Post
Topic
Board Speculation
Merits 1 from 1 user
Re: Buy the DIP, and HODL!
by
Dictator69
on 21/08/2023, 08:28:33 UTC
⭐ Merited by JayJuanGee (1)
DCA deviation multiplier
DCA #1 = Base Order - 1% = $29,700
DCA #2 = DCA #1 - 1% * 2 = $29,100 (Base order - 3%)
DCA #3 = DCA #2 - 1% * 2 * 2 = $27,900 (Base order - 7%)

DCA order size mulyiplier
DCA #1 = 1,000 USDT = 1,000 USDT
DCA #2 = 1,000 USDT * 2 = 2,000 USDT
DCA #3 = 1,000 USDT * 2 * 2 = 4,000 USDT

TBH, I did not realize DCA have types. Because I have been advice by legendary members that we should do DCA to get more Coins. But I never heard about types of DCA. And after reading these, I can say, each person can come up with their own DCA strategy which might suits them best. Like if to some person this DCA deviation multiplier is not working fine then they go after the second one. But One thing I did not understand there is what does the meaning of "Base order" here. I hope someone would shed a light on it please.

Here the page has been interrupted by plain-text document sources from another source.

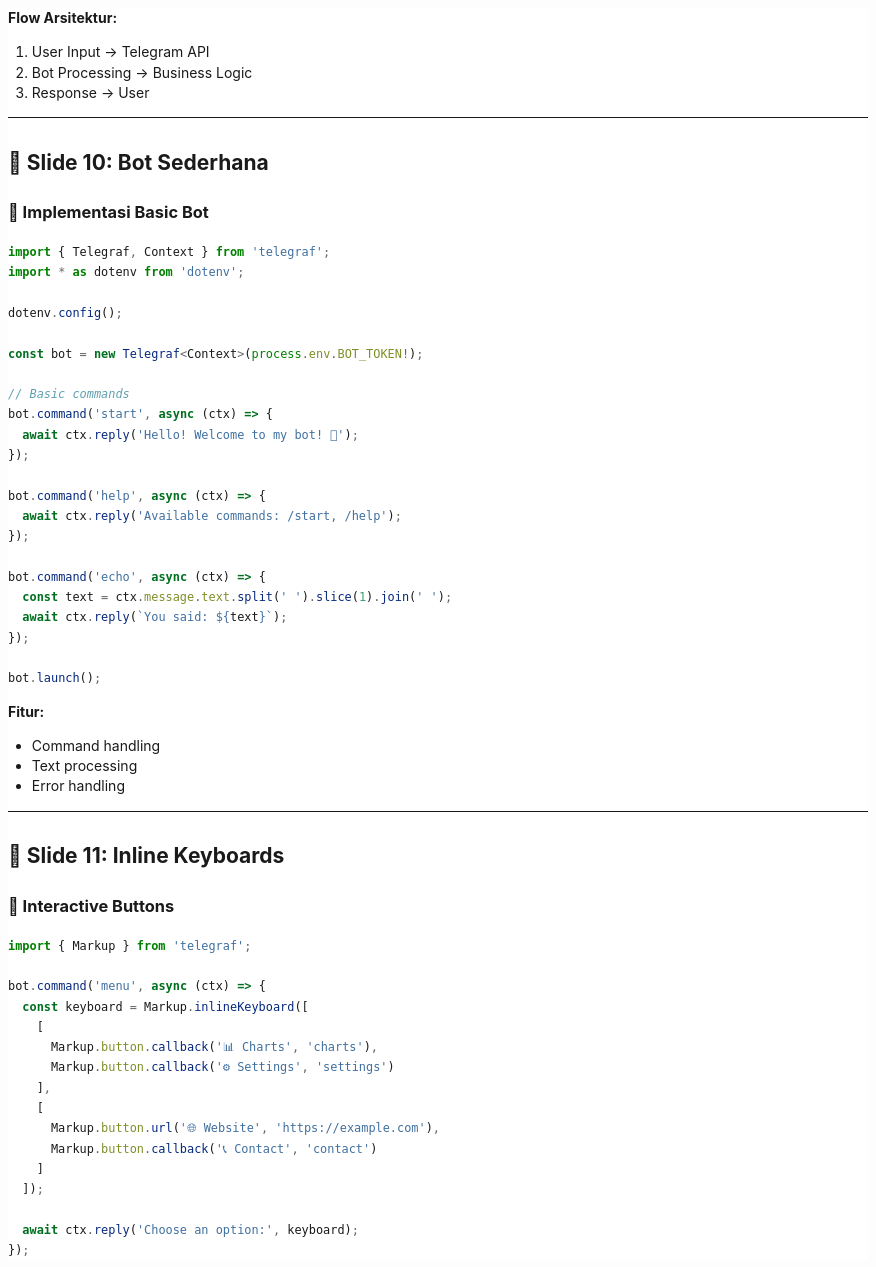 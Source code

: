 **Flow Arsitektur:**
1. User Input → Telegram API
2. Bot Processing → Business Logic
3. Response → User

---

## 🎯 Slide 10: Bot Sederhana

### 📝 Implementasi Basic Bot

```typescript
import { Telegraf, Context } from 'telegraf';
import * as dotenv from 'dotenv';

dotenv.config();

const bot = new Telegraf<Context>(process.env.BOT_TOKEN!);

// Basic commands
bot.command('start', async (ctx) => {
  await ctx.reply('Hello! Welcome to my bot! 🤖');
});

bot.command('help', async (ctx) => {
  await ctx.reply('Available commands: /start, /help');
});

bot.command('echo', async (ctx) => {
  const text = ctx.message.text.split(' ').slice(1).join(' ');
  await ctx.reply(`You said: ${text}`);
});

bot.launch();
```

**Fitur:**
- Command handling
- Text processing
- Error handling

---

## 🎯 Slide 11: Inline Keyboards

### 🎨 Interactive Buttons

```typescript
import { Markup } from 'telegraf';

bot.command('menu', async (ctx) => {
  const keyboard = Markup.inlineKeyboard([
    [
      Markup.button.callback('📊 Charts', 'charts'),
      Markup.button.callback('⚙️ Settings', 'settings')
    ],
    [
      Markup.button.url('🌐 Website', 'https://example.com'),
      Markup.button.callback('📞 Contact', 'contact')
    ]
  ]);

  await ctx.reply('Choose an option:', keyboard);
});
```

Just like what a friend told me, he said he invested a lot of money on Bitcoin that he plans holding for long and that he structured his portfolio in two ways of investing plan, first one is buy and hold while the other one was for buying and selling, so as Bitcoin price dipps he sees it as an opportunity to trade the market by scalping.
Means he knows the difference between Trading and Holding Because at first case he is holding which will provide him good results IMO. I think you should ask your friend to share the stats of 2 years trading and Holding in BTC. And you should compare which was profitable. In my thoughts, the holding will be more profitable.

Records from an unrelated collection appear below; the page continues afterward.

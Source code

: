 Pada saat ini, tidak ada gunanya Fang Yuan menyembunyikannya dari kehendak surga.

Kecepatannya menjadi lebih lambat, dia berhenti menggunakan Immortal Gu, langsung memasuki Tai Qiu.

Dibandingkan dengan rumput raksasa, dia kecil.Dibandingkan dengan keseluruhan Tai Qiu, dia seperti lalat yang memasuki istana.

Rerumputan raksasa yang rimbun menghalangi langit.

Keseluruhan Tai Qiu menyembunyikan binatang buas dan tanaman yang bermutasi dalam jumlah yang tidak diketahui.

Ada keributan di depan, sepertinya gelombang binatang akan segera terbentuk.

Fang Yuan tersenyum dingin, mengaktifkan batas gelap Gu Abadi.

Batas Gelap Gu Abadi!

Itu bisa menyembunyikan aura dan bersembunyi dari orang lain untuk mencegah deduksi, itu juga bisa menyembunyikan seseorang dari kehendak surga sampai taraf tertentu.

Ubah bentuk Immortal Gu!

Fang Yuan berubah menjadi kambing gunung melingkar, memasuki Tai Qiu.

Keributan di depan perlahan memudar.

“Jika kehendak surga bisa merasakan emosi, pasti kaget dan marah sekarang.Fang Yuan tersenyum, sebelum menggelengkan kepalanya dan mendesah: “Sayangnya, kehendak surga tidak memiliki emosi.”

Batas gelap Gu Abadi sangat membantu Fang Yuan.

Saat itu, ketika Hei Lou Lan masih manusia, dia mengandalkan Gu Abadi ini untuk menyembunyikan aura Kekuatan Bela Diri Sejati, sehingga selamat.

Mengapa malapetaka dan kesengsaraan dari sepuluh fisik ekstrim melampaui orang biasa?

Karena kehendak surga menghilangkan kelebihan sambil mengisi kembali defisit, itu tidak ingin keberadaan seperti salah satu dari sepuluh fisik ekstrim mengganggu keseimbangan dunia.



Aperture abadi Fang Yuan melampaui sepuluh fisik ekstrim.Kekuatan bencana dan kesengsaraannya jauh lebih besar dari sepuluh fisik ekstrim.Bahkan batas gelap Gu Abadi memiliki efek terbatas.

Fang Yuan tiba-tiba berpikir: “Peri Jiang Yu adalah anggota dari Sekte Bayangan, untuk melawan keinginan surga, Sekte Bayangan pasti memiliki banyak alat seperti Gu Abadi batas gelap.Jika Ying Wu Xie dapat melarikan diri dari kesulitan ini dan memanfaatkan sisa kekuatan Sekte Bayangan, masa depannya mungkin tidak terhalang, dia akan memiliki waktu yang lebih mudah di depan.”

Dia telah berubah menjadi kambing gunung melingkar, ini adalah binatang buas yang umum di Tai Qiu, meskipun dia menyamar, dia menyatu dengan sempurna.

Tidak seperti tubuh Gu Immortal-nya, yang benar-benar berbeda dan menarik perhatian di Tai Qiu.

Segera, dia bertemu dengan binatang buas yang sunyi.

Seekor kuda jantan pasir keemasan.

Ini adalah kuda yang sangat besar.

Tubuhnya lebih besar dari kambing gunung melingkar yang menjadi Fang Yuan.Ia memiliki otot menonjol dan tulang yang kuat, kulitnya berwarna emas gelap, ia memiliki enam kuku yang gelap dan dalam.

Now if you are doing extra or changing your DCA, then that is not really strict DCA anymore but instead a kind of hybrid that takes advantage of the dip, in the employment of buying on dips practices.
This might sound impulsive and a pretty barbaric strategy, but if we can afford to do something like that then why not.
It is not meant to change the DCA that was done before and the DCA still continues to be done, it's just that we can also take advantage of making some new purchases when a decline like this occurs because this would be a shame to miss.
I read your previous discussions and after reading the reply of Furious in previous page, I began to think should we even do DCA in dumps like these because we knew this is the lowest BTC could go. But if we do not know either it's the lowest or not then it is always a good strategy to save some fiat to enter to buy more Satoshi in dips. But still, I think DCA is not something a strict rule which we should follow like we could make decisions of taking entries with the sensitivity of market.

Let's say we have still $1000 in savings even after doing the DCA when the BTC is at $20k and after some bad news or whatever reason BTC again touches $17k or $18k then I think the wise decision would be to put all $1000 into the market instead still doing DCA at that moment.